Pictures paired with source code:
%%

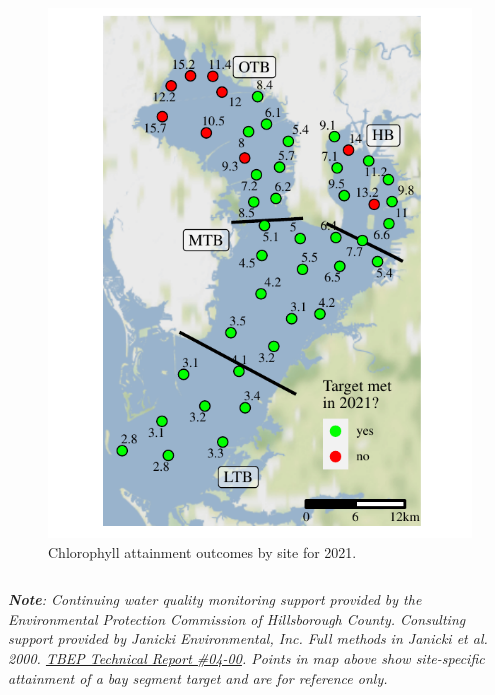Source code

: \documentclass[final,t]{beamer}\usepackage[]{graphicx}\usepackage[]{color}
\begin{document}
\begin{frame}
\begin{columns}[t]
\begin{column}{.79\linewidth}
\begin{columns}[t]
\begin{column}{0.37\textwidth}
\begin{figure}
\centerline{\includegraphics[trim = 0cm 0cm 0cm -1.25cm, width=1.1\linewidth]{figure/sitemap.pdf}}
\caption{\footnotesize Chlorophyll attainment outcomes by site for 2021.}
\label{fig:sitemap}
\end{figure}

\end{column}

\end{columns}

\vspace{-0.4cm}

\tiny \textit{\textbf{Note}: Continuing water quality monitoring support provided by the Environmental Protection Commission of Hillsborough County.  Consulting support provided by Janicki Environmental, Inc.  Full methods in Janicki et al. 2000. \href{https://drive.google.com/file/d/1XMULU8w4syWcSv_ciOUOhnC_G4xt6GIF/view?usp=drivesdk}{TBEP Technical Report \#04-00}. Points in map above show site-specific attainment of a bay segment target and are for reference only.} \\

\end{column}

\end{columns}

\end{frame}
\end{document}
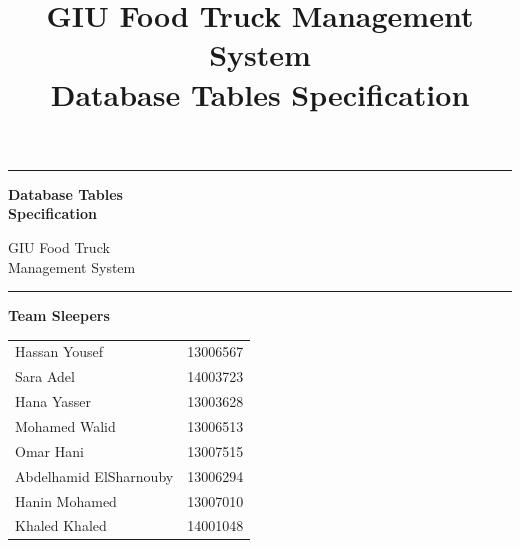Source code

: \documentclass[11pt]{article}
\title{\vspace{-1cm}\Huge\textbf{\color{primaryblue}GIU Food Truck Management System}\\\vspace{0.3cm}\LARGE\color{darkgray}Database Tables Specification}
\author{}
\date{\vspace{-0.5cm}}
\begin{document}
\begin{titlepage}
    \centering
    \vspace*{2cm}
    
    {\color{primaryblue}\rule{\textwidth}{2pt}}
    
    \vspace{1.5cm}
    
    {\Huge\bfseries\color{primaryblue} Database Tables\\[0.3cm] Specification}
    
    \vspace{0.8cm}
    
    {\LARGE\color{darkgray} GIU Food Truck\\[0.2cm] Management System}
    
    \vspace{1cm}
    
    {\color{accentorange}\rule{0.6\textwidth}{1.5pt}}
    
    \vspace{2cm}
    
    \begin{tcolorbox}[colback=lightgray, colframe=primaryblue, boxrule=1.5pt, arc=4mm, width=0.8\textwidth]
        \centering
        {\Large\bfseries\color{darkgray} Team Sleepers}
        
        \vspace{0.8cm}
        
        \begin{tabular}{p{6cm}p{3cm}}
            Hassan Yousef & 13006567 \\ 
            Sara Adel & 14003723 \\
            Hana Yasser & 13003628 \\
            Mohamed Walid & 13006513 \\
            Omar Hani & 13007515 \\
            Abdelhamid ElSharnouby & 13006294 \\
            Hanin Mohamed & 13007010 \\
            Khaled Khaled & 14001048 \\
        \end{tabular}
    \end{tcolorbox}
    
    \vspace{2cm}
    

\end{titlepage}
\end{document}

%%

--- Work to be completed ---
Can the entries above be repeated exactly, without their pictures?

--- Written reply ---
Source code

: \documentclass[final,t]{beamer}\usepackage[]{graphicx}\usepackage[]{color}
\begin{document}
\begin{frame}
\begin{columns}[t]
\begin{column}{.79\linewidth}
\begin{columns}[t]
\begin{column}{0.37\textwidth}
\begin{figure}
\centerline{\includegraphics[trim = 0cm 0cm 0cm -1.25cm, width=1.1\linewidth]{figure/sitemap.pdf}}
\caption{\footnotesize Chlorophyll attainment outcomes by site for 2021.}
\label{fig:sitemap}
\end{figure}

\end{column}

\end{columns}

\vspace{-0.4cm}

\tiny \textit{\textbf{Note}: Continuing water quality monitoring support provided by the Environmental Protection Commission of Hillsborough County.  Consulting support provided by Janicki Environmental, Inc.  Full methods in Janicki et al. 2000. \href{https://drive.google.com/file/d/1XMULU8w4syWcSv_ciOUOhnC_G4xt6GIF/view?usp=drivesdk}{TBEP Technical Report \#04-00}. Points in map above show site-specific attainment of a bay segment target and are for reference only.} \\

\end{column}

\end{columns}

\end{frame}
\end{document}
Source code

: \documentclass[11pt]{article}
\title{\vspace{-1cm}\Huge\textbf{\color{primaryblue}GIU Food Truck Management System}\\\vspace{0.3cm}\LARGE\color{darkgray}Database Tables Specification}
\author{}
\date{\vspace{-0.5cm}}
\begin{document}
\begin{titlepage}
    \centering
    \vspace*{2cm}
    
    {\color{primaryblue}\rule{\textwidth}{2pt}}
    
    \vspace{1.5cm}
    
    {\Huge\bfseries\color{primaryblue} Database Tables\\[0.3cm] Specification}
    
    \vspace{0.8cm}
    
    {\LARGE\color{darkgray} GIU Food Truck\\[0.2cm] Management System}
    
    \vspace{1cm}
    
    {\color{accentorange}\rule{0.6\textwidth}{1.5pt}}
    
    \vspace{2cm}
    
    \begin{tcolorbox}[colback=lightgray, colframe=primaryblue, boxrule=1.5pt, arc=4mm, width=0.8\textwidth]
        \centering
        {\Large\bfseries\color{darkgray} Team Sleepers}
        
        \vspace{0.8cm}
        
        \begin{tabular}{p{6cm}p{3cm}}
            Hassan Yousef & 13006567 \\ 
            Sara Adel & 14003723 \\
            Hana Yasser & 13003628 \\
            Mohamed Walid & 13006513 \\
            Omar Hani & 13007515 \\
            Abdelhamid ElSharnouby & 13006294 \\
            Hanin Mohamed & 13007010 \\
            Khaled Khaled & 14001048 \\
        \end{tabular}
    \end{tcolorbox}
    
    \vspace{2cm}
    

\end{titlepage}
\end{document}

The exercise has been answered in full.